A waveform diagram showing the correlation between the PWM output waveform and the horizontal deflection output waveform, Figure 9 is a circuit diagram of a pulse amplification device included in the PWM circuit, and Figure 10 is a waveform diagram for explaining the operation of the circuit in Figure 9. 11 is a waveform diagram explaining the problem of the circuit in FIG. 9, FIG. 12 is a circuit diagram of the main part of an image display device in an embodiment of the present invention, and FIG. 13 is a diagram explaining the operation of FIG. 12. FIG. 2, 2 I to 2 Y... Line cathode, 4... Vertical deflection electrode, 5... Beam flow control electrode, 7... Horizontal deflection electrode, 9... Screen plate, 10... Slit, 2
0... Fluorescent body, 23... Input terminal, 24... Synchronization separation circuit, 25... Vertical deflection counter, 26
...Line cathode drive circuit, 27...Memory, 28...
Horizontal deflection counter, 29... Memory, 30...
...Color demodulation circuit, 31a-31n...Sample hold circuit, 32a-32n...Memory, 33...
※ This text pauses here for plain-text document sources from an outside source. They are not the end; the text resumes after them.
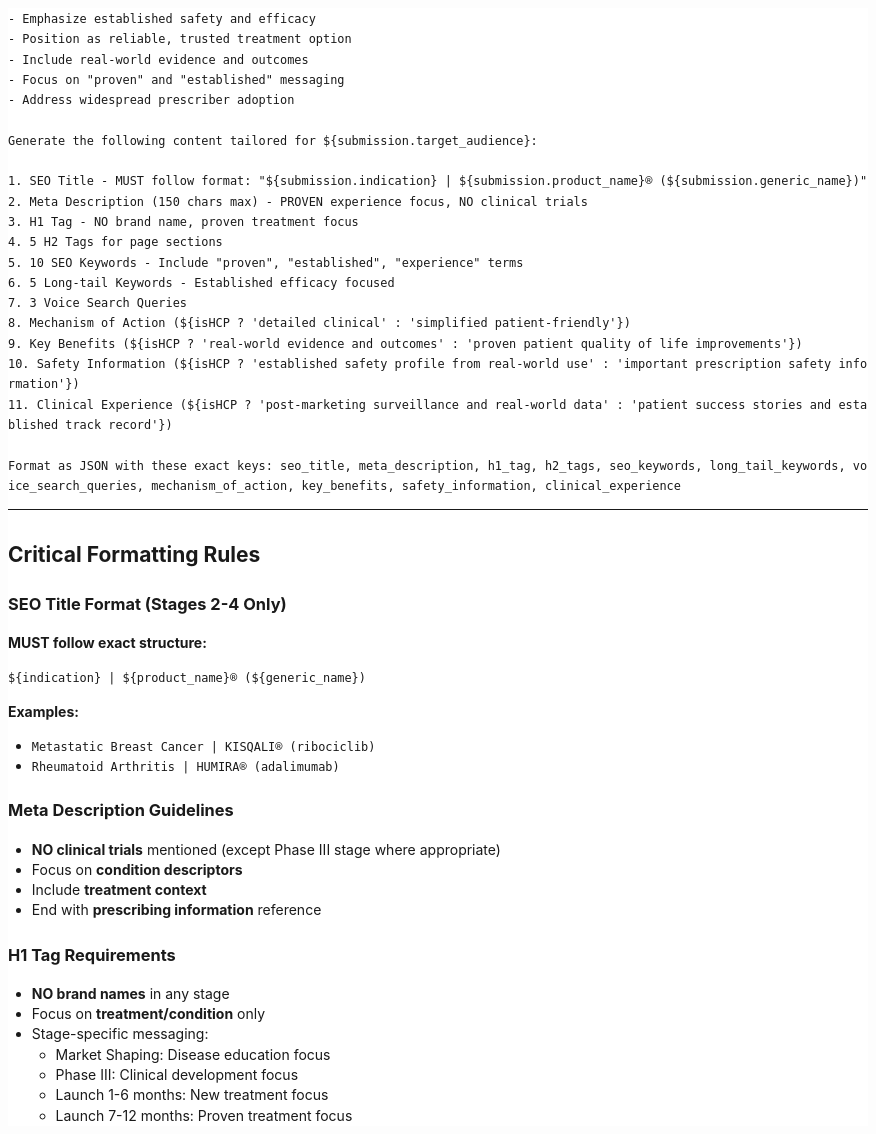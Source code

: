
 ```
- Emphasize established safety and efficacy
- Position as reliable, trusted treatment option
- Include real-world evidence and outcomes
- Focus on "proven" and "established" messaging
- Address widespread prescriber adoption

Generate the following content tailored for ${submission.target_audience}:

1. SEO Title - MUST follow format: "${submission.indication} | ${submission.product_name}® (${submission.generic_name})"
2. Meta Description (150 chars max) - PROVEN experience focus, NO clinical trials
3. H1 Tag - NO brand name, proven treatment focus
4. 5 H2 Tags for page sections
5. 10 SEO Keywords - Include "proven", "established", "experience" terms
6. 5 Long-tail Keywords - Established efficacy focused
7. 3 Voice Search Queries
8. Mechanism of Action (${isHCP ? 'detailed clinical' : 'simplified patient-friendly'})
9. Key Benefits (${isHCP ? 'real-world evidence and outcomes' : 'proven patient quality of life improvements'})
10. Safety Information (${isHCP ? 'established safety profile from real-world use' : 'important prescription safety information'})
11. Clinical Experience (${isHCP ? 'post-marketing surveillance and real-world data' : 'patient success stories and established track record'})

Format as JSON with these exact keys: seo_title, meta_description, h1_tag, h2_tags, seo_keywords, long_tail_keywords, voice_search_queries, mechanism_of_action, key_benefits, safety_information, clinical_experience
```

---

## Critical Formatting Rules

### SEO Title Format (Stages 2-4 Only)
**MUST follow exact structure:**
```
${indication} | ${product_name}® (${generic_name})
```
**Examples:**
- `Metastatic Breast Cancer | KISQALI® (ribociclib)`
- `Rheumatoid Arthritis | HUMIRA® (adalimumab)`

### Meta Description Guidelines
- **NO clinical trials** mentioned (except Phase III stage where appropriate)
- Focus on **condition descriptors**
- Include **treatment context**
- End with **prescribing information** reference

### H1 Tag Requirements
- **NO brand names** in any stage
- Focus on **treatment/condition** only
- Stage-specific messaging:
  - Market Shaping: Disease education focus
  - Phase III: Clinical development focus
  - Launch 1-6 months: New treatment focus
  - Launch 7-12 months: Proven treatment focus
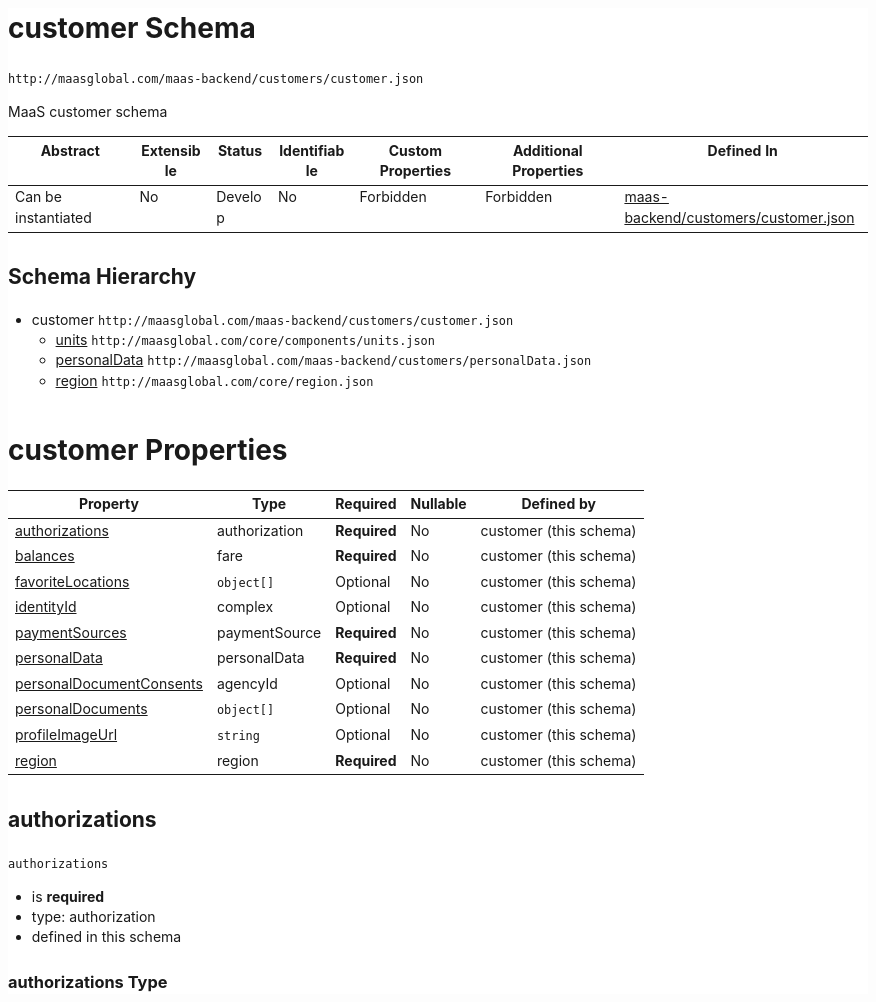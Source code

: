 # customer Schema

```
http://maasglobal.com/maas-backend/customers/customer.json
```

MaaS customer schema

| Abstract            | Extensible | Status  | Identifiable | Custom Properties | Additional Properties | Defined In                                            |
| ------------------- | ---------- | ------- | ------------ | ----------------- | --------------------- | ----------------------------------------------------- |
| Can be instantiated | No         | Develop | No           | Forbidden         | Forbidden             | [maas-backend/customers/customer.json](customer.json) |

## Schema Hierarchy

- customer `http://maasglobal.com/maas-backend/customers/customer.json`
  - [units](../../core/components/units.md) `http://maasglobal.com/core/components/units.json`
  - [personalData](personalData.md) `http://maasglobal.com/maas-backend/customers/personalData.json`
  - [region](../../core/region.md) `http://maasglobal.com/core/region.json`

# customer Properties

| Property                                              | Type          | Required     | Nullable | Defined by             |
| ----------------------------------------------------- | ------------- | ------------ | -------- | ---------------------- |
| [authorizations](#authorizations)                     | authorization | **Required** | No       | customer (this schema) |
| [balances](#balances)                                 | fare          | **Required** | No       | customer (this schema) |
| [favoriteLocations](#favoritelocations)               | `object[]`    | Optional     | No       | customer (this schema) |
| [identityId](#identityid)                             | complex       | Optional     | No       | customer (this schema) |
| [paymentSources](#paymentsources)                     | paymentSource | **Required** | No       | customer (this schema) |
| [personalData](#personaldata)                         | personalData  | **Required** | No       | customer (this schema) |
| [personalDocumentConsents](#personaldocumentconsents) | agencyId      | Optional     | No       | customer (this schema) |
| [personalDocuments](#personaldocuments)               | `object[]`    | Optional     | No       | customer (this schema) |
| [profileImageUrl](#profileimageurl)                   | `string`      | Optional     | No       | customer (this schema) |
| [region](#region)                                     | region        | **Required** | No       | customer (this schema) |

## authorizations

`authorizations`

- is **required**
- type: authorization
- defined in this schema

### authorizations Type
Reference clock oscillator, 34...Sampling pulse generation circuit, 35a-35n...Switching circuit, 36...Switching pulse generation circuit, 37
a to 37n...PWM circuit, 38...D/A converter, 39...D/A converter, 40...Vertical deflection drive circuit, 41...Horizontal deflection drive circuit, 42...Deflection pulse generation circuit , 100...EP pulse amplification circuit.

Claims (1)

[Claims] 1. A screen coated with a phosphor that emits light when irradiated with an electron beam; an electron beam source that generates an electron beam for each vertical division of the screen on the screen;
a horizontal separation means for separating the electron beam generated by the electron beam source into each horizontal section of the screen, and irradiating the electron beam onto the screen; A deflection electrode that deflects the electron beam in multiple steps vertically and horizontally between An image display element is provided, which has a signal electrode for controlling the amount of light emitted by the phosphor, a focusing electrode for controlling the size of light emitted by the electron beam on the phosphor surface in each pixel, and a back electrode for controlling the amount of the electron beam generated. ,
An enable pulse generation circuit that indicates the off timing of the PWM pulse signal applied to the signal electrode (brightness becomes 0) and the on timing of the PWM pulse signal when the brightness is maximum, and amplifies the enable pulse to a predetermined voltage. 1. An image display device comprising: an amplifier for applying an output pulse of the amplifier to the focusing electrode to forcibly prevent the electron beam from passing through the focusing electrode during this period.